Deux corps se lancèrent l'un sur l'autre. Et William savait bien ce dont était capable la fille aux cheveux de nuage. Sous les tambours et les exclamations, l'ordalie continua. L'un des deux ne repartirait pas d'ici vivant. Et pourtant Flint ne résistait qu'à moitié. La soif de l'or avait dû laisser la même amertume dans sa bouche que celle qu'avait senti le mousse après avoir découvert la cynique vérité. Tombant à terre, se relevant couvert de tourbe, luisant de sueur et de sang. Un combat éprouvant. Sous le ciel sanglant du crépuscule, la lance de Nasha se dressa. Prête à infliger le coup de grâce.

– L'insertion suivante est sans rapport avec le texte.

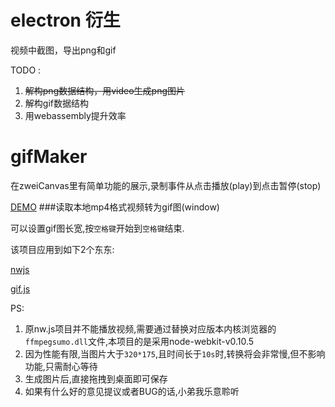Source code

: # electron 衍生

视频中截图，导出png和gif

TODO :
1. <del>解构png数据结构，用video生成png图片</del>
2. 解构gif数据结构
3. 用webassembly提升效率



# gifMaker
在zweiCanvas里有简单功能的展示,录制事件从点击播放(play)到点击暂停(stop)

[DEMO](http://nodecanvas.duapp.com/zweiGif.html "zweiGif")
###读取本地mp4格式视频转为gif图(window)

可以设置gif图长宽,按`空格键`开始到`空格键`结束.

该项目应用到如下2个东东:

[nwjs](https://github.com/nwjs/nw.js)

[gif.js](https://github.com/jnordberg/gif.js)

PS:

 1. 原nw.js项目并不能播放视频,需要通过替换对应版本内核浏览器的`ffmpegsumo.dll`文件,本项目的是采用node-webkit-v0.10.5
 2. 因为性能有限,当图片大于`320*175`,且时间长于`10s`时,转换将会非常慢,但不影响功能,只需耐心等待
 3. 生成图片后,直接拖拽到桌面即可保存
 4. 如果有什么好的意见提议或者BUG的话,小弟我乐意聆听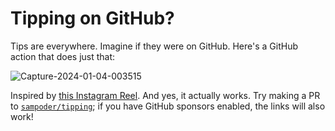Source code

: # Tipping on GitHub?

Tips are everywhere. Imagine if they were on GitHub. Here's a GitHub action that does just that:

![Capture-2024-01-04-003515](https://github.com/sampoder/tipping/assets/39828164/da659146-7327-4550-8cf6-ad1995abac70)

Inspired by [this Instagram Reel](https://www.instagram.com/reel/C1mba_6LeK_/). And yes, it actually works. Try making a PR to [`sampoder/tipping`](https://github.com/sampoder/tipping); if you have GitHub sponsors enabled, the links will also work!
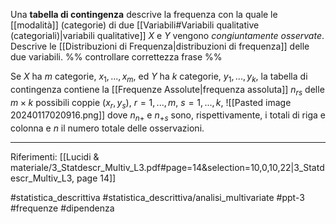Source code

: Una **tabella di contingenza** descrive la frequenza con la quale le [[modalità]] (categorie) di due [[Variabili#Variabili qualitative (categoriali)|variabili qualitative]] $X$ e $Y$ vengono *congiuntamente osservate*.
Descrive le [[Distribuzioni di Frequenza|distribuzioni di frequenza]] delle due variabili. %% controllare correttezza frase %% 

Se $X$ ha $m$ categorie, $x_1, . . . , x_m$, ed $Y$ ha $k$ categorie, $y_1, . . . , y_k$, la tabella di contingenza contiene la [[Frequenze Assolute|frequenza assoluta]] $n_{rs}$ delle $m \times k$ possibili coppie $(x_r , y_s),\ r = 1, . . . , m,\ s = 1, . . . , k,$
![[Pasted image 20240117020916.png]]
dove $n_{n+}$ e $n_{+s}$ sono, rispettivamente, i totali di riga e colonna e $n$ il numero totale delle osservazioni.
***
Riferimenti:
[[Lucidi & materiale/3_Statdescr_Multiv_L3.pdf#page=14&selection=10,0,10,22|3_Statdescr_Multiv_L3, page 14]]

#statistica_descrittiva 
#statistica_descrittiva/analisi_multivariate 
#ppt-3 
#frequenze 
#dipendenza 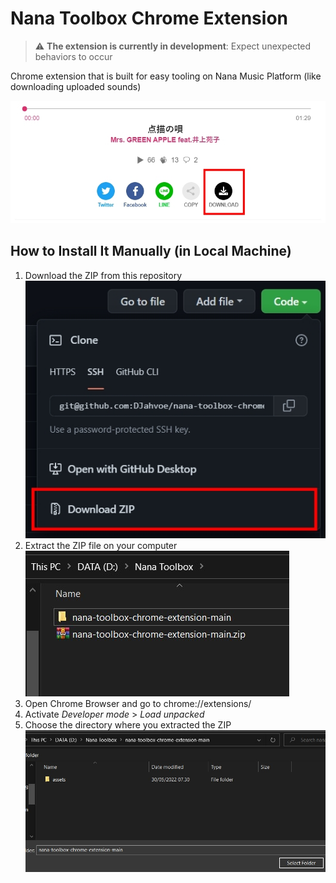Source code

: # Nana Toolbox Chrome Extension
> ⚠️ **The extension is currently in development**: Expect unexpected behaviors to occur

Chrome extension that is built for easy tooling on Nana Music Platform (like downloading uploaded sounds)

![download functionality](https://github.com/DJahvoe/nana-toolbox-chrome-extension/blob/main/img/functionality.jpg)

## How to Install It Manually (in Local Machine)
1. Download the ZIP from this repository
![download step](https://github.com/DJahvoe/nana-toolbox-chrome-extension/blob/main/img/download-step.jpg)
2. Extract the ZIP file on your computer
![extracted step](https://github.com/DJahvoe/nana-toolbox-chrome-extension/blob/main/img/extracted-step.jpg)
3. Open Chrome Browser and go to chrome://extensions/
4. Activate *Developer mode* > *Load unpacked*
5. Choose the directory where you extracted the ZIP
![open directory step](https://github.com/DJahvoe/nana-toolbox-chrome-extension/blob/main/img/open-directory-step.jpg)
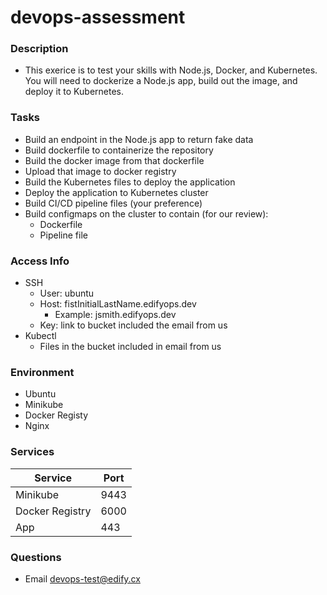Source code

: # devops-assessment

### Description
* This exerice is to test your skills with Node.js, Docker, and Kubernetes. You will need to dockerize a Node.js app, build out the image, and deploy it to Kubernetes. 

### Tasks
* Build an endpoint in the Node.js app to return fake data
* Build dockerfile to containerize the repository
* Build the docker image from that dockerfile
* Upload that image to docker registry
* Build the Kubernetes files to deploy the application
* Deploy the application to Kubernetes cluster
* Build CI/CD pipeline files (your preference)
* Build configmaps on the cluster to contain (for our review):
    * Dockerfile
    * Pipeline file

### Access Info
* SSH
    * User: ubuntu
    * Host: fistInitialLastName.edifyops.dev
        * Example: jsmith.edifyops.dev
    * Key: link to bucket included the email from us
* Kubectl
    * Files in the bucket included in email from us

### Environment
* Ubuntu
* Minikube
* Docker Registy
* Nginx


### Services
| Service | Port |
| ------ | ------ |
| Minikube | 9443 |
| Docker Registry | 6000 |
| App | 443 |

### Questions
* Email devops-test@edify.cx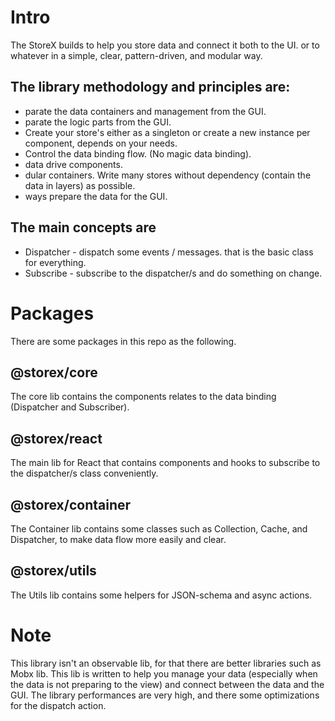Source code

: 
# Intro
The StoreX builds to help you store data and connect it both to the UI. or to whatever in a simple, clear, pattern-driven, and modular way.

## The library methodology and principles are:
* parate the data containers and management from the GUI.
* parate the logic parts from the GUI.
* Create your store's either as a singleton or create a new instance per component, depends on your needs.
* Control the data binding flow. (No magic data binding).
* data drive components.
* dular containers. Write many stores without dependency (contain the data in layers) as possible.
* ways prepare the data for the GUI.
## The main concepts are
* Dispatcher - dispatch some events / messages. that is the basic class for everything.
* Subscribe - subscribe to the dispatcher/s and do something on change.
# Packages
There are some packages in this repo as the following.

## @storex/core
The core lib contains the components relates to the data binding (Dispatcher and Subscriber).

## @storex/react
The main lib for React that contains components and hooks to subscribe to the dispatcher/s class conveniently.

## @storex/container
The Container lib contains some classes such as Collection, Cache, and Dispatcher, to make data flow more easily and clear.

## @storex/utils
The Utils lib contains some helpers for JSON-schema and async actions.

# Note
This library isn't an observable lib, for that there are better libraries such as Mobx lib. This lib is written to help you manage your data (especially when the data is not preparing to the view) and connect between the data and the GUI. The library performances are very high, and there some optimizations for the dispatch action.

Ce fut sans compter la détonation qui surpassa le boucan infernal des tambours et des chants. Toute l'assemblée posa le regard sur la blessure qui s'était formé sur le corps de Nasha sous le sein droit. La morsure d'une balle. Une autre détonation. Et ce fut une fusillade. Puis la cohue la plus totale. Une bande hétéroclite de pirates et de conquistadors venait de débouler, arquebuses et sabre au poing. Les esclaves s'étaient redressés comme un seul homme devant l'impossible. Certains en profitèrent pour détaler, d'autres pour se précipiter sur leurs geôlières dépassées par la situation. La bataille commença à faire rage mais privées de l'embuscade, les guerrières opposaient lances, casse-crânes et dagues de verre noir aux sabres, aux pistolets et à la poudre. Un carnage se déroulait tout autour du pauvre mousse. Ici une guerrière au masque de pierre balayait ses ennemis de sa lance, là des pirates de son propre équipage tiraient sur des Amazones, envoyant les femmes rouler pêle-mêle sur la mousse. Nasha s'était éclipsée en ne laissant que quelques tâches de sang à coté de Flint qui s'était assis sur les marches de pierre, sonné. Mais avant même de faire deux mètres dans quelque direction que ce soit, il vit se diriger vers lui une furie aux cheveux rouge. Mais elle n'était la fille d'aucun dieu. Ivanka, une ceinture bardée de pistolets, sabre en main, se planta devant William. "Bon sang... T'es en vie. L'autre toubib avait raison." Elle se retourna alors pour tirer à bout portant une bille de plomb dans le crâne d'une amazone qui fonçait lance en main sur eux. C'était celle-là même qui avait triomphé du Norse.'Bon je te fais pas le topo ça va chier fort par ici. Prends une arme. Et tâche de sauver ta peau."
Elle se dirigea pour porter assistance à Flint.
Le ciel avait prit une teinte écarlate. Les dieux de la jungle se gorgeraient de sang ce soir.